When I was in my teens and twenties, I tried to pretend my diabetes was a peripheral part of my life—I wasn’t ready to own the fact that I had a permanent, chronic illness that could result in very real complications like kidney failure, eye disease, neuropathy, or heart disease if I didn’t maintain well-controlled blood sugars. Unless I was with close friends or family, I often hid my blood glucose testing and insulin delivery.

But downplaying it, of course, didn’t change the fact that I do have diabetes. What I couldn’t quite bring myself to admit until recently was that I felt an intense loneliness attached to my disease. I hated the idea that my condition could slow me down or spoil the fun. While other people my age were eating whatever they wanted and partying their faces off, I knew that for every drink I had or handful of fries I ate, it could mean I’d be on a blood sugar roller coaster for hours afterward.

Now that I’m in my thirties and actively planning for a future with my partner, I’ve been forced to look at the emotional toll my diabetes has taken on me—and I’ve realized I’m just beginning to understand another layer of my already complex disease.

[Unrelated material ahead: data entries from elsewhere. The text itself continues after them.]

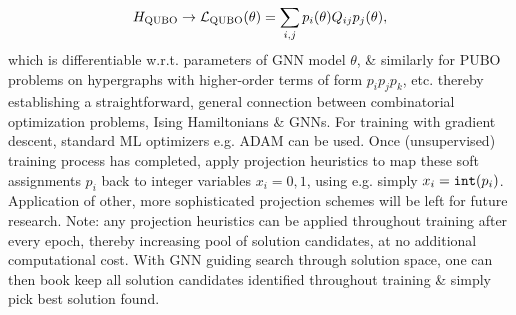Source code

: \documentclass{article}
\begin{document}
\begin{itemize}
    \begin{equation*}
        H_{\rm QUBO}\to{\cal L}_{\rm QUBO}(\theta) = \sum_{i,j} p_i(\theta)Q_{ij}p_j(\theta),
    \end{equation*}
    which is differentiable w.r.t. parameters of GNN model $\theta$, \& similarly for PUBO problems on hypergraphs with higher-order terms of form $p_ip_jp_k$, etc. thereby establishing a straightforward, general connection between combinatorial optimization problems, Ising Hamiltonians \& GNNs. For training with gradient descent, standard ML optimizers e.g. ADAM can be used. Once (unsupervised) training process has completed, apply projection heuristics to map these soft assignments $p_i$ back to integer variables $x_i = 0,1$, using e.g. simply $x_i = {\tt int}(p_i)$. Application of other, more sophisticated projection schemes will be left for future research. Note: any projection heuristics can be applied throughout training after every epoch, thereby increasing pool of solution candidates, at no additional computational cost. With GNN guiding search through solution space, one can then book keep all solution candidates identified throughout training \& simply pick best solution found.


\end{itemize}
\end{document}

Learning to Carry the Mental Burden of Chronic Illness

The daily stress of maintaining healthy blood sugar levels might seem like a small thing to people who don’t experience it—even I tried to write it off as general “life” stuff for a long time, piling it alongside things all young adults deal with, like building a career, paying bills, and navigating relationships. But all the blood sugar math, and finger pricks, and stress over what’s on my plate really add up. Going for a run, eating at restaurants, getting dressed, traveling, driving—heck, even having my period—all involve additional checklists to ensure my glucose is in control and I can be comfortable. Plus, managing diabetes is expensive. It’s a lot to keep track of.

Insulin injections or infusions will be a part of my daily life—forever.

Ashley Batz

I’ve been lucky so far to have not developed any serious physical complications, but it’s become clear in the past few years that a large part of my emotional turmoil—acute anxiety, worry about money and safety, fear of making mistakes—is, and always has been, directly related to my diabetes.